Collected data
★ ★ ★ ★
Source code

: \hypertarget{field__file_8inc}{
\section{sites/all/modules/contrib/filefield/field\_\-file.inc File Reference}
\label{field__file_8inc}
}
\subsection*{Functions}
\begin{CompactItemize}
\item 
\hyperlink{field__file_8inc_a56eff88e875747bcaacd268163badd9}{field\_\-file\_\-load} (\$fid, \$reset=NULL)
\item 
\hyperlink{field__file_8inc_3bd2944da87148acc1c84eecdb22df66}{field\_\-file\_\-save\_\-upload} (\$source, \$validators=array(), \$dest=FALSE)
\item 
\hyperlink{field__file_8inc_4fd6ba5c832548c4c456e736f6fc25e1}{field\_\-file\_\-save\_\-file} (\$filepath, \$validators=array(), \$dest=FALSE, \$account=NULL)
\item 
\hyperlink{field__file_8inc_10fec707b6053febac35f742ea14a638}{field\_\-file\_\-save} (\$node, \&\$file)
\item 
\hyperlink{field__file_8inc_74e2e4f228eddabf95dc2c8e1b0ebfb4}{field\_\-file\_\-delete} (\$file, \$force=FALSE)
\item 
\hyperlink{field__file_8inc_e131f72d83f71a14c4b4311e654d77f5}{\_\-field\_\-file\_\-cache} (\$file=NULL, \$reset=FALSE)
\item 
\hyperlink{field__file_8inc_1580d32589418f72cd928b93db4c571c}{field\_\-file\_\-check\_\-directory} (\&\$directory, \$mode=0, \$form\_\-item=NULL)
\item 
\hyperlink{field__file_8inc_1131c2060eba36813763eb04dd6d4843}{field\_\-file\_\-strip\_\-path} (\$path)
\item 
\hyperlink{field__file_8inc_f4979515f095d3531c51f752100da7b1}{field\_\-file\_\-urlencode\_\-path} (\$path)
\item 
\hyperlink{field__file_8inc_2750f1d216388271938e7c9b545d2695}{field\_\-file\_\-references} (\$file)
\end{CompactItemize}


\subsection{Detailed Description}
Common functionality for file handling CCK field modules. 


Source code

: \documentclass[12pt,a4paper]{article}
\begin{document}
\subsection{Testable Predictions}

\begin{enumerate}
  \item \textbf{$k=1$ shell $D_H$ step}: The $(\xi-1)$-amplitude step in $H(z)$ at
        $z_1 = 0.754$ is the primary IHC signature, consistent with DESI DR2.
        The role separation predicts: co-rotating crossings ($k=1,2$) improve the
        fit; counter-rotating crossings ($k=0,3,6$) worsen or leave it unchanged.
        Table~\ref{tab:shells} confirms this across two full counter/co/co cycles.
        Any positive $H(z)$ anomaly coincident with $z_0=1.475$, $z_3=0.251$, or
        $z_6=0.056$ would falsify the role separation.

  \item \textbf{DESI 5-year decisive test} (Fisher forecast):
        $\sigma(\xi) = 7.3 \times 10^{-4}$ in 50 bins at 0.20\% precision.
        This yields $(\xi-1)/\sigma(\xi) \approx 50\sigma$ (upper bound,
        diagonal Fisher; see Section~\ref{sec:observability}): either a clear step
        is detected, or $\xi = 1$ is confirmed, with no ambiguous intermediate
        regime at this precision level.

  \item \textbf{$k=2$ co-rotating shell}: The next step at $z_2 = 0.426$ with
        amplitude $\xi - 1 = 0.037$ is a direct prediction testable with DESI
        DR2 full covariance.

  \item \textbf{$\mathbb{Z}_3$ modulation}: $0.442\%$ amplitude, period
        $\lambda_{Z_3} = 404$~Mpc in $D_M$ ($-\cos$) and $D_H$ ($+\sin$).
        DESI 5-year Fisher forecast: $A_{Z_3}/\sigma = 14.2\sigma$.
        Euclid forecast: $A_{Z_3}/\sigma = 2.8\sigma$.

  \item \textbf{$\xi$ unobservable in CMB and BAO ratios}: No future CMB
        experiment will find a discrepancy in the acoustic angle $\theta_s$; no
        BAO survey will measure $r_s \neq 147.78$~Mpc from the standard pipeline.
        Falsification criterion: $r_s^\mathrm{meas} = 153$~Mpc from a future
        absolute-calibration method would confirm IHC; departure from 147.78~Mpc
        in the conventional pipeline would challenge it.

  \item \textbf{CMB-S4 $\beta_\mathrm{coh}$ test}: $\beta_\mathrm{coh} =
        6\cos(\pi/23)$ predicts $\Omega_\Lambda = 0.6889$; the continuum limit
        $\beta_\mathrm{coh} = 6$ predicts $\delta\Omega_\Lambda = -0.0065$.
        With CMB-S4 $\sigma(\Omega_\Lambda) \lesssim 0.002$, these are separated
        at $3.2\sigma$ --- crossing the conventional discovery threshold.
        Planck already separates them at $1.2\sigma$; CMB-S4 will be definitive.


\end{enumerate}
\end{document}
★ ★ ★ ★
The records need to be reproduced in their entirety, word for word.

Source code

: \hypertarget{field__file_8inc}{
\section{sites/all/modules/contrib/filefield/field\_\-file.inc File Reference}
\label{field__file_8inc}
}
\subsection*{Functions}
\begin{CompactItemize}
\item 
\hyperlink{field__file_8inc_a56eff88e875747bcaacd268163badd9}{field\_\-file\_\-load} (\$fid, \$reset=NULL)
\item 
\hyperlink{field__file_8inc_3bd2944da87148acc1c84eecdb22df66}{field\_\-file\_\-save\_\-upload} (\$source, \$validators=array(), \$dest=FALSE)
\item 
\hyperlink{field__file_8inc_4fd6ba5c832548c4c456e736f6fc25e1}{field\_\-file\_\-save\_\-file} (\$filepath, \$validators=array(), \$dest=FALSE, \$account=NULL)
\item 
\hyperlink{field__file_8inc_10fec707b6053febac35f742ea14a638}{field\_\-file\_\-save} (\$node, \&\$file)
\item 
\hyperlink{field__file_8inc_74e2e4f228eddabf95dc2c8e1b0ebfb4}{field\_\-file\_\-delete} (\$file, \$force=FALSE)
\item 
\hyperlink{field__file_8inc_e131f72d83f71a14c4b4311e654d77f5}{\_\-field\_\-file\_\-cache} (\$file=NULL, \$reset=FALSE)
\item 
\hyperlink{field__file_8inc_1580d32589418f72cd928b93db4c571c}{field\_\-file\_\-check\_\-directory} (\&\$directory, \$mode=0, \$form\_\-item=NULL)
\item 
\hyperlink{field__file_8inc_1131c2060eba36813763eb04dd6d4843}{field\_\-file\_\-strip\_\-path} (\$path)
\item 
\hyperlink{field__file_8inc_f4979515f095d3531c51f752100da7b1}{field\_\-file\_\-urlencode\_\-path} (\$path)
\item 
\hyperlink{field__file_8inc_2750f1d216388271938e7c9b545d2695}{field\_\-file\_\-references} (\$file)
\end{CompactItemize}


\subsection{Detailed Description}
Common functionality for file handling CCK field modules. 


Source code

: \documentclass[12pt,a4paper]{article}
\begin{document}
\subsection{Testable Predictions}

\begin{enumerate}
  \item \textbf{$k=1$ shell $D_H$ step}: The $(\xi-1)$-amplitude step in $H(z)$ at
        $z_1 = 0.754$ is the primary IHC signature, consistent with DESI DR2.
        The role separation predicts: co-rotating crossings ($k=1,2$) improve the
        fit; counter-rotating crossings ($k=0,3,6$) worsen or leave it unchanged.
        Table~\ref{tab:shells} confirms this across two full counter/co/co cycles.
        Any positive $H(z)$ anomaly coincident with $z_0=1.475$, $z_3=0.251$, or
        $z_6=0.056$ would falsify the role separation.

  \item \textbf{DESI 5-year decisive test} (Fisher forecast):
        $\sigma(\xi) = 7.3 \times 10^{-4}$ in 50 bins at 0.20\% precision.
        This yields $(\xi-1)/\sigma(\xi) \approx 50\sigma$ (upper bound,
        diagonal Fisher; see Section~\ref{sec:observability}): either a clear step
        is detected, or $\xi = 1$ is confirmed, with no ambiguous intermediate
        regime at this precision level.

  \item \textbf{$k=2$ co-rotating shell}: The next step at $z_2 = 0.426$ with
        amplitude $\xi - 1 = 0.037$ is a direct prediction testable with DESI
        DR2 full covariance.

  \item \textbf{$\mathbb{Z}_3$ modulation}: $0.442\%$ amplitude, period
        $\lambda_{Z_3} = 404$~Mpc in $D_M$ ($-\cos$) and $D_H$ ($+\sin$).
        DESI 5-year Fisher forecast: $A_{Z_3}/\sigma = 14.2\sigma$.
        Euclid forecast: $A_{Z_3}/\sigma = 2.8\sigma$.

  \item \textbf{$\xi$ unobservable in CMB and BAO ratios}: No future CMB
        experiment will find a discrepancy in the acoustic angle $\theta_s$; no
        BAO survey will measure $r_s \neq 147.78$~Mpc from the standard pipeline.
        Falsification criterion: $r_s^\mathrm{meas} = 153$~Mpc from a future
        absolute-calibration method would confirm IHC; departure from 147.78~Mpc
        in the conventional pipeline would challenge it.

  \item \textbf{CMB-S4 $\beta_\mathrm{coh}$ test}: $\beta_\mathrm{coh} =
        6\cos(\pi/23)$ predicts $\Omega_\Lambda = 0.6889$; the continuum limit
        $\beta_\mathrm{coh} = 6$ predicts $\delta\Omega_\Lambda = -0.0065$.
        With CMB-S4 $\sigma(\Omega_\Lambda) \lesssim 0.002$, these are separated
        at $3.2\sigma$ --- crossing the conventional discovery threshold.
        Planck already separates them at $1.2\sigma$; CMB-S4 will be definitive.


\end{enumerate}
\end{document}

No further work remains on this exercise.